Publication year - 2012
Publication title -
journal of thrombosis and haemostasis
Language(s) - English
Resource type - Journals
SCImago Journal Rank - 1.947
H-Index - 178
eISSN - 1538-7836
pISSN - 1538-7933
DOI - 10.1111/j.1538-7836.2012.04633.x
Subject(s) - acenocoumarol , cyp2c9 , vkorc1 , term (time) , anticoagulant , medicine , genotype , warfarin , biology , genetics , atrial fibrillation , quantum mechanics , physics , gene
Summary. Background: The required acenocoumarol dose and the risk of underanticoagulation and overanticoagulation are associated with the CYP2C9 and VKORC1 genotypes. However, the duration of the effects of these genes on anticoagulation is not yet known.

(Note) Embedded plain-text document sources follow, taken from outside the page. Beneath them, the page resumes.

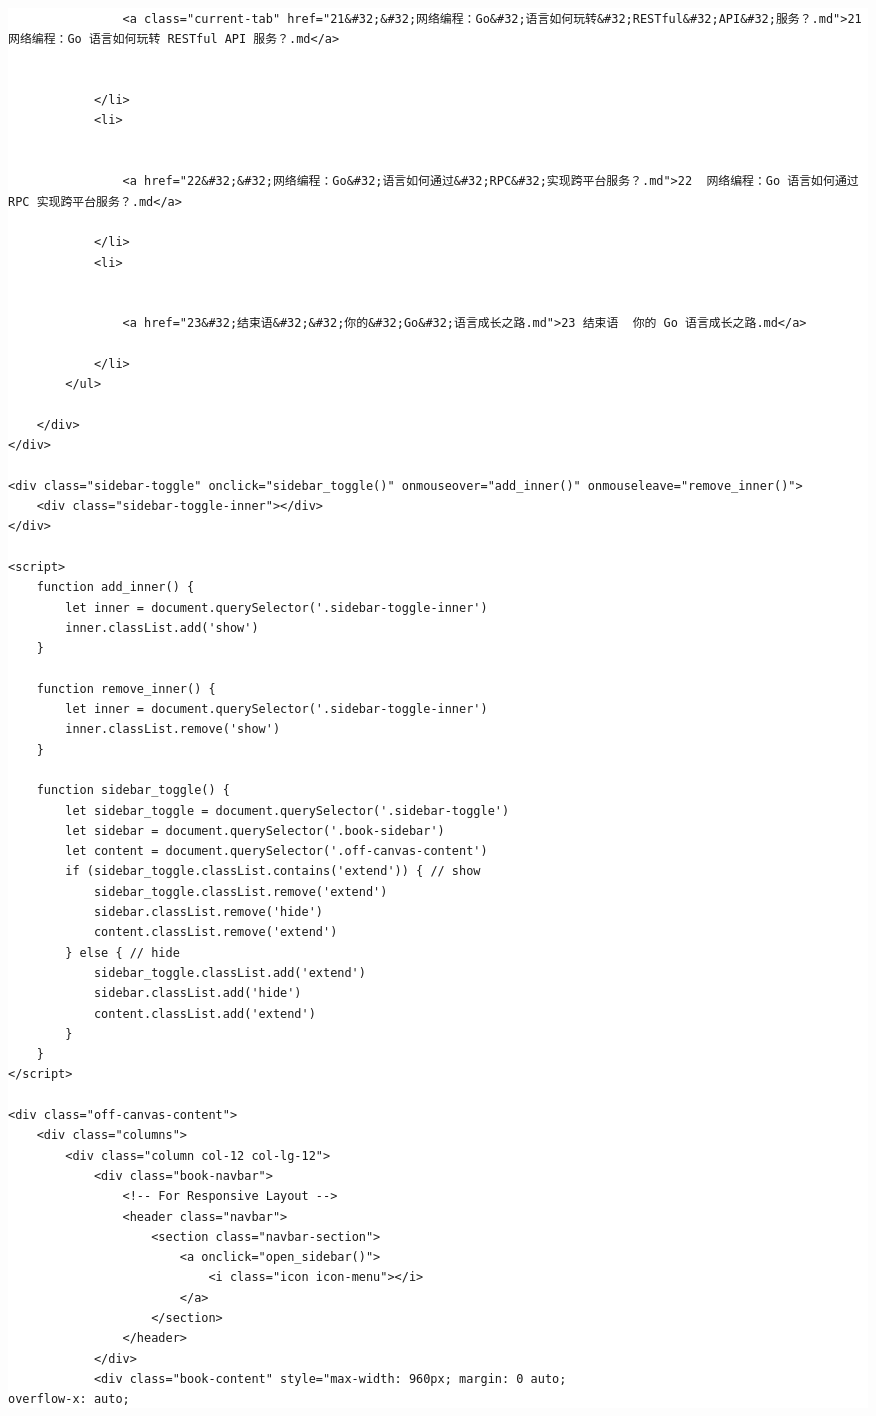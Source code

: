                     <a class="current-tab" href="21&#32;&#32;网络编程：Go&#32;语言如何玩转&#32;RESTful&#32;API&#32;服务？.md">21  网络编程：Go 语言如何玩转 RESTful API 服务？.md</a>
                    

                </li>
                <li>

                    
                    <a href="22&#32;&#32;网络编程：Go&#32;语言如何通过&#32;RPC&#32;实现跨平台服务？.md">22  网络编程：Go 语言如何通过 RPC 实现跨平台服务？.md</a>

                </li>
                <li>

                    
                    <a href="23&#32;结束语&#32;&#32;你的&#32;Go&#32;语言成长之路.md">23 结束语  你的 Go 语言成长之路.md</a>

                </li>
            </ul>

        </div>
    </div>

    <div class="sidebar-toggle" onclick="sidebar_toggle()" onmouseover="add_inner()" onmouseleave="remove_inner()">
        <div class="sidebar-toggle-inner"></div>
    </div>

    <script>
        function add_inner() {
            let inner = document.querySelector('.sidebar-toggle-inner')
            inner.classList.add('show')
        }

        function remove_inner() {
            let inner = document.querySelector('.sidebar-toggle-inner')
            inner.classList.remove('show')
        }

        function sidebar_toggle() {
            let sidebar_toggle = document.querySelector('.sidebar-toggle')
            let sidebar = document.querySelector('.book-sidebar')
            let content = document.querySelector('.off-canvas-content')
            if (sidebar_toggle.classList.contains('extend')) { // show
                sidebar_toggle.classList.remove('extend')
                sidebar.classList.remove('hide')
                content.classList.remove('extend')
            } else { // hide
                sidebar_toggle.classList.add('extend')
                sidebar.classList.add('hide')
                content.classList.add('extend')
            }
        }
    </script>

    <div class="off-canvas-content">
        <div class="columns">
            <div class="column col-12 col-lg-12">
                <div class="book-navbar">
                    <!-- For Responsive Layout -->
                    <header class="navbar">
                        <section class="navbar-section">
                            <a onclick="open_sidebar()">
                                <i class="icon icon-menu"></i>
                            </a>
                        </section>
                    </header>
                </div>
                <div class="book-content" style="max-width: 960px; margin: 0 auto;
    overflow-x: auto;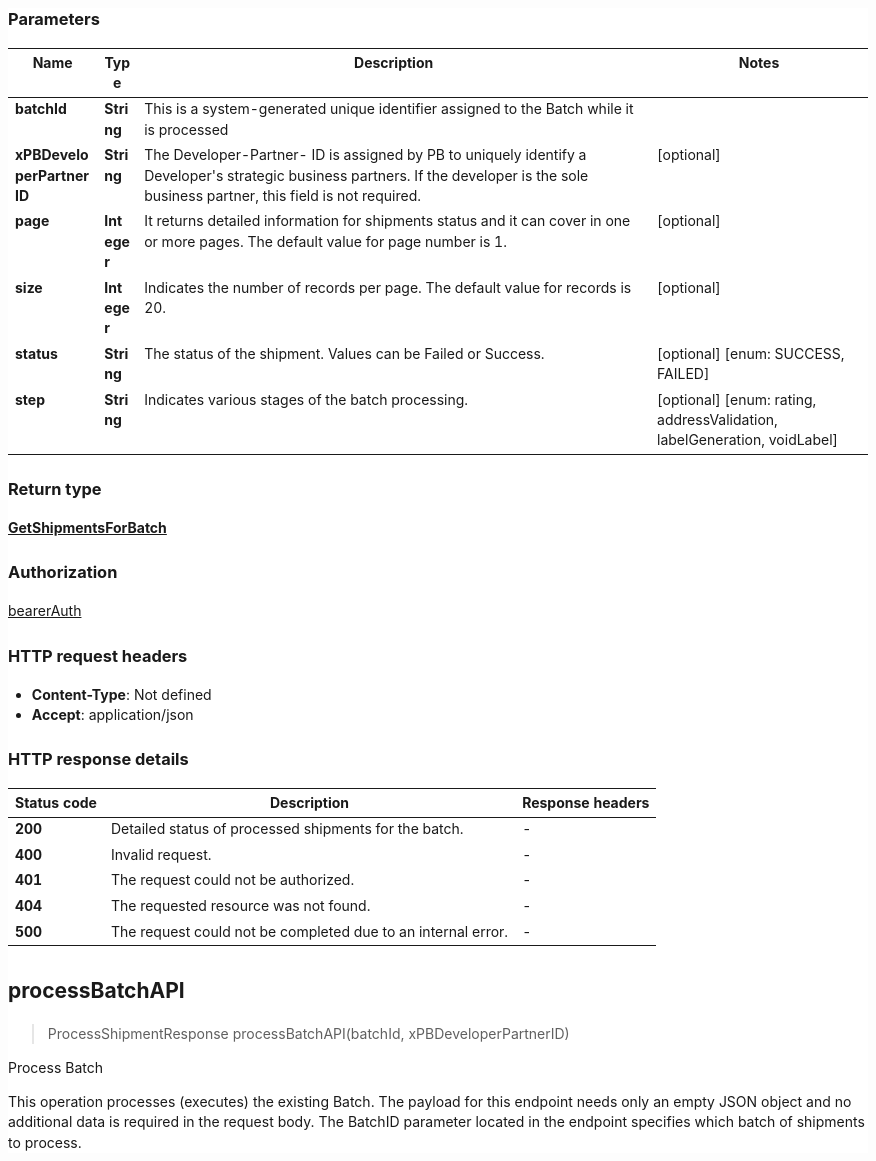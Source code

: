 ### Parameters


| Name | Type | Description  | Notes |
|------------- | ------------- | ------------- | -------------|
| **batchId** | **String**| This is a system-generated unique identifier assigned to the Batch while it is processed | |
| **xPBDeveloperPartnerID** | **String**| The Developer-Partner- ID is assigned by PB to uniquely identify a Developer&#39;s strategic business partners. If the developer is the sole business partner, this field is not required. | [optional] |
| **page** | **Integer**| It returns detailed information for shipments status and it can cover in one or more pages. The default value for page number is 1. | [optional] |
| **size** | **Integer**| Indicates the number of records per page. The default value for records is 20. | [optional] |
| **status** | **String**| The status of the shipment. Values can be Failed or Success. | [optional] [enum: SUCCESS, FAILED] |
| **step** | **String**| Indicates various stages of the batch processing. | [optional] [enum: rating, addressValidation, labelGeneration, voidLabel] |

### Return type

[**GetShipmentsForBatch**](GetShipmentsForBatch.md)

### Authorization

[bearerAuth](../README.md#bearerAuth)

### HTTP request headers

- **Content-Type**: Not defined
- **Accept**: application/json


### HTTP response details
| Status code | Description | Response headers |
|-------------|-------------|------------------|
| **200** | Detailed status of processed shipments for the batch. |  -  |
| **400** | Invalid request. |  -  |
| **401** | The request could not be authorized. |  -  |
| **404** | The requested resource was not found. |  -  |
| **500** | The request could not be completed due to an internal error. |  -  |


## processBatchAPI

> ProcessShipmentResponse processBatchAPI(batchId, xPBDeveloperPartnerID)

Process Batch

This operation processes (executes) the existing Batch. The payload for this endpoint needs only an empty JSON object and no additional data is required in the request body. The BatchID parameter located in the endpoint specifies which batch of shipments to process.
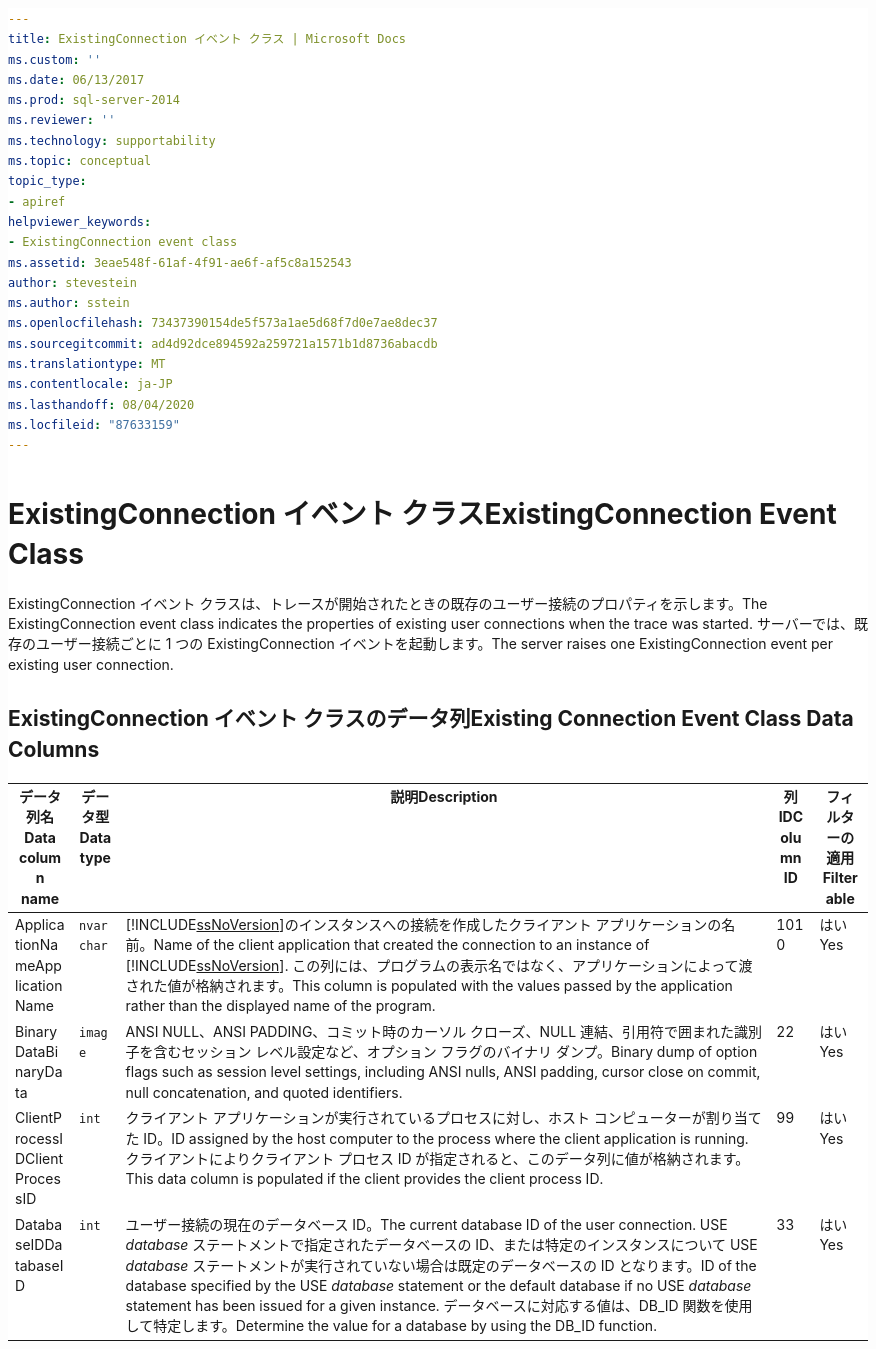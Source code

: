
 ```yaml
---
title: ExistingConnection イベント クラス | Microsoft Docs
ms.custom: ''
ms.date: 06/13/2017
ms.prod: sql-server-2014
ms.reviewer: ''
ms.technology: supportability
ms.topic: conceptual
topic_type:
- apiref
helpviewer_keywords:
- ExistingConnection event class
ms.assetid: 3eae548f-61af-4f91-ae6f-af5c8a152543
author: stevestein
ms.author: sstein
ms.openlocfilehash: 73437390154de5f573a1ae5d68f7d0e7ae8dec37
ms.sourcegitcommit: ad4d92dce894592a259721a1571b1d8736abacdb
ms.translationtype: MT
ms.contentlocale: ja-JP
ms.lasthandoff: 08/04/2020
ms.locfileid: "87633159"
---
```

# <a name="existingconnection-event-class"></a><span data-ttu-id="e5c4f-102">ExistingConnection イベント クラス</span><span class="sxs-lookup"><span data-stu-id="e5c4f-102">ExistingConnection Event Class</span></span>
  <span data-ttu-id="e5c4f-103">ExistingConnection イベント クラスは、トレースが開始されたときの既存のユーザー接続のプロパティを示します。</span><span class="sxs-lookup"><span data-stu-id="e5c4f-103">The ExistingConnection event class indicates the properties of existing user connections when the trace was started.</span></span> <span data-ttu-id="e5c4f-104">サーバーでは、既存のユーザー接続ごとに 1 つの ExistingConnection イベントを起動します。</span><span class="sxs-lookup"><span data-stu-id="e5c4f-104">The server raises one ExistingConnection event per existing user connection.</span></span>  
  
## <a name="existing-connection-event-class-data-columns"></a><span data-ttu-id="e5c4f-105">ExistingConnection イベント クラスのデータ列</span><span class="sxs-lookup"><span data-stu-id="e5c4f-105">Existing Connection Event Class Data Columns</span></span>  
  
|<span data-ttu-id="e5c4f-106">データ列名</span><span class="sxs-lookup"><span data-stu-id="e5c4f-106">Data column name</span></span>|<span data-ttu-id="e5c4f-107">データ型</span><span class="sxs-lookup"><span data-stu-id="e5c4f-107">Data type</span></span>|<span data-ttu-id="e5c4f-108">説明</span><span class="sxs-lookup"><span data-stu-id="e5c4f-108">Description</span></span>|<span data-ttu-id="e5c4f-109">列 ID</span><span class="sxs-lookup"><span data-stu-id="e5c4f-109">Column ID</span></span>|<span data-ttu-id="e5c4f-110">フィルターの適用</span><span class="sxs-lookup"><span data-stu-id="e5c4f-110">Filterable</span></span>|  
|----------------------|---------------|-----------------|---------------|----------------|  
|<span data-ttu-id="e5c4f-111">ApplicationName</span><span class="sxs-lookup"><span data-stu-id="e5c4f-111">ApplicationName</span></span>|`nvarchar`|<span data-ttu-id="e5c4f-112">[!INCLUDE[ssNoVersion](../../includes/ssnoversion-md.md)]のインスタンスへの接続を作成したクライアント アプリケーションの名前。</span><span class="sxs-lookup"><span data-stu-id="e5c4f-112">Name of the client application that created the connection to an instance of [!INCLUDE[ssNoVersion](../../includes/ssnoversion-md.md)].</span></span> <span data-ttu-id="e5c4f-113">この列には、プログラムの表示名ではなく、アプリケーションによって渡された値が格納されます。</span><span class="sxs-lookup"><span data-stu-id="e5c4f-113">This column is populated with the values passed by the application rather than the displayed name of the program.</span></span>|<span data-ttu-id="e5c4f-114">10</span><span class="sxs-lookup"><span data-stu-id="e5c4f-114">10</span></span>|<span data-ttu-id="e5c4f-115">はい</span><span class="sxs-lookup"><span data-stu-id="e5c4f-115">Yes</span></span>|  
|<span data-ttu-id="e5c4f-116">BinaryData</span><span class="sxs-lookup"><span data-stu-id="e5c4f-116">BinaryData</span></span>|`image`|<span data-ttu-id="e5c4f-117">ANSI NULL、ANSI PADDING、コミット時のカーソル クローズ、NULL 連結、引用符で囲まれた識別子を含むセッション レベル設定など、オプション フラグのバイナリ ダンプ。</span><span class="sxs-lookup"><span data-stu-id="e5c4f-117">Binary dump of option flags such as session level settings, including ANSI nulls, ANSI padding, cursor close on commit, null concatenation, and quoted identifiers.</span></span>|<span data-ttu-id="e5c4f-118">2</span><span class="sxs-lookup"><span data-stu-id="e5c4f-118">2</span></span>|<span data-ttu-id="e5c4f-119">はい</span><span class="sxs-lookup"><span data-stu-id="e5c4f-119">Yes</span></span>|  
|<span data-ttu-id="e5c4f-120">ClientProcessID</span><span class="sxs-lookup"><span data-stu-id="e5c4f-120">ClientProcessID</span></span>|`int`|<span data-ttu-id="e5c4f-121">クライアント アプリケーションが実行されているプロセスに対し、ホスト コンピューターが割り当てた ID。</span><span class="sxs-lookup"><span data-stu-id="e5c4f-121">ID assigned by the host computer to the process where the client application is running.</span></span> <span data-ttu-id="e5c4f-122">クライアントによりクライアント プロセス ID が指定されると、このデータ列に値が格納されます。</span><span class="sxs-lookup"><span data-stu-id="e5c4f-122">This data column is populated if the client provides the client process ID.</span></span>|<span data-ttu-id="e5c4f-123">9</span><span class="sxs-lookup"><span data-stu-id="e5c4f-123">9</span></span>|<span data-ttu-id="e5c4f-124">はい</span><span class="sxs-lookup"><span data-stu-id="e5c4f-124">Yes</span></span>|  
|<span data-ttu-id="e5c4f-125">DatabaseID</span><span class="sxs-lookup"><span data-stu-id="e5c4f-125">DatabaseID</span></span>|`int`|<span data-ttu-id="e5c4f-126">ユーザー接続の現在のデータベース ID。</span><span class="sxs-lookup"><span data-stu-id="e5c4f-126">The current database ID of the user connection.</span></span> <span data-ttu-id="e5c4f-127">USE *database* ステートメントで指定されたデータベースの ID、または特定のインスタンスについて USE *database* ステートメントが実行されていない場合は既定のデータベースの ID となります。</span><span class="sxs-lookup"><span data-stu-id="e5c4f-127">ID of the database specified by the USE *database* statement or the default database if no USE *database* statement has been issued for a given instance.</span></span> <span data-ttu-id="e5c4f-128">データベースに対応する値は、DB_ID 関数を使用して特定します。</span><span class="sxs-lookup"><span data-stu-id="e5c4f-128">Determine the value for a database by using the DB_ID function.</span></span>|<span data-ttu-id="e5c4f-129">3</span><span class="sxs-lookup"><span data-stu-id="e5c4f-129">3</span></span>|<span data-ttu-id="e5c4f-130">はい</span><span class="sxs-lookup"><span data-stu-id="e5c4f-130">Yes</span></span>|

Objectives: In the present study, the effects of these polymorphisms on the risk of underanticoagulation and overanticoagulation over time after the start of acenocoumarol were investigated. Patients/methods: In three cohorts, we analyzed the relationship between the CYP2C9 and VKORC1 genotypes and the incidence of subtherapeutic or supratherapeutic International Normalized Ratio (INR) values (< 2 and > 3.5) or severe overanticoagulation (INR > 6) for different time periods after treatment initiation. Results: Patients with polymorphisms in CYP2C9 and VKORC1 had a higher risk of overanticoagulation (up to 74%) and a lower risk of underanticoagulation (down to 45%) in the first month of treatment with acenocoumarol, but this effect diminished after 1–6 months. Conclusions: Knowledge of the patient’s genotype therefore might assist physicians to adjust doses in the first month(s) of therapy.